Stored data
================================

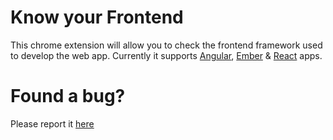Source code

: # Know your Frontend
This chrome extension will allow you to check the frontend framework used to develop the web app.
Currently it supports [Angular](https://angular.io/), [Ember](https://emberjs.com/) & [React](https://reactjs.org/) apps.

# Found a bug?
Please report it [here](https://github.com/geekyd/know-your-frontend/issues)
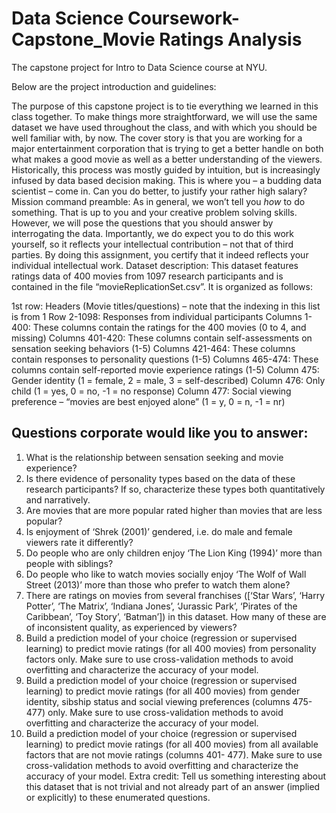 # Data Science Coursework-Capstone_Movie Ratings Analysis


The capstone project for Intro to Data Science course at NYU.

Below are the project introduction and guidelines:

The purpose of this capstone project is to tie everything we learned in this class together. To make things more straightforward, we will use the same dataset we have used throughout the class, and with which you should be well familiar with, by now. The cover story is that you are working for a major entertainment corporation that is trying to get a better handle on both what makes a good movie as well as a better understanding of the viewers. Historically, this process was mostly guided by intuition, but is increasingly infused by data based decision making. This is where you – a budding data scientist – come in. Can you do better, to justify your rather high salary?
Mission command preamble: As in general, we won’t tell you *how* to do something. That is up to you and your creative problem solving skills. However, we will pose the questions that you should answer by interrogating the data. Importantly, we do expect you to do this work yourself, so it reflects your intellectual contribution – not that of third parties. By doing this assignment, you certify that it indeed reflects your individual intellectual work.
Dataset description: This dataset features ratings data of 400 movies from 1097 research participants and is contained in the file “movieReplicationSet.csv”. It is organized as follows:

1st row: Headers (Movie titles/questions) – note that the indexing in this list is from 1
Row 2-1098: Responses from individual participants
Columns 1-400: These columns contain the ratings for the 400 movies (0 to 4, and missing) Columns 401-420: These columns contain self-assessments on sensation seeking behaviors (1-5) Columns 421-464: These columns contain responses to personality questions (1-5)
Columns 465-474: These columns contain self-reported movie experience ratings (1-5)
Column 475: Gender identity (1 = female, 2 = male, 3 = self-described)
Column 476: Only child (1 = yes, 0 = no, -1 = no response)
Column 477: Social viewing preference – “movies are best enjoyed alone” (1 = y, 0 = n, -1 = nr)

## Questions corporate would like you to answer:
1) What is the relationship between sensation seeking and movie experience?
2) Is there evidence of personality types based on the data of these research participants? If so,
characterize these types both quantitatively and narratively.
3) Are movies that are more popular rated higher than movies that are less popular?
4) Is enjoyment of ‘Shrek (2001)’ gendered, i.e. do male and female viewers rate it differently?
5) Do people who are only children enjoy ‘The Lion King (1994)’ more than people with siblings?
6) Do people who like to watch movies socially enjoy ‘The Wolf of Wall Street (2013)’ more than
those who prefer to watch them alone?
7) There are ratings on movies from several franchises ([‘Star Wars’, ‘Harry Potter’, ‘The Matrix’,
‘Indiana Jones’, ‘Jurassic Park’, ‘Pirates of the Caribbean’, ‘Toy Story’, ‘Batman’]) in this
dataset. How many of these are of inconsistent quality, as experienced by viewers?
8) Build a prediction model of your choice (regression or supervised learning) to predict movie
ratings (for all 400 movies) from personality factors only. Make sure to use cross-validation
methods to avoid overfitting and characterize the accuracy of your model.
9) Build a prediction model of your choice (regression or supervised learning) to predict movie
ratings (for all 400 movies) from gender identity, sibship status and social viewing preferences (columns 475-477) only. Make sure to use cross-validation methods to avoid overfitting and characterize the accuracy of your model.
10) Build a prediction model of your choice (regression or supervised learning) to predict movie ratings (for all 400 movies) from all available factors that are not movie ratings (columns 401- 477). Make sure to use cross-validation methods to avoid overfitting and characterize the accuracy of your model.
Extra credit: Tell us something interesting about this dataset that is not trivial and not already part of an answer (implied or explicitly) to these enumerated questions.
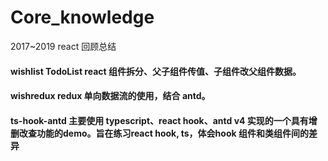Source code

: # Core_knowledge
2017~2019  react 回顾总结

#### wishlist TodoList react 组件拆分、父子组件传值、子组件改父组件数据。

#### wishredux  redux 单向数据流的使用，结合 antd。

#### ts-hook-antd 主要使用 typescript、react hook、antd v4 实现的一个具有增删改查功能的demo。旨在练习react hook, ts，体会hook 组件和类组件间的差异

================================

# Exercise requirements
Write out, without alteration, the line that contains "redux 单向数据流的使用，结合 antd。" and all subsequent lines down to the end of the data above.

# Answer space
#### wishredux  redux 单向数据流的使用，结合 antd。

#### ts-hook-antd 主要使用 typescript、react hook、antd v4 实现的一个具有增删改查功能的demo。旨在练习react hook, ts，体会hook 组件和类组件间的差异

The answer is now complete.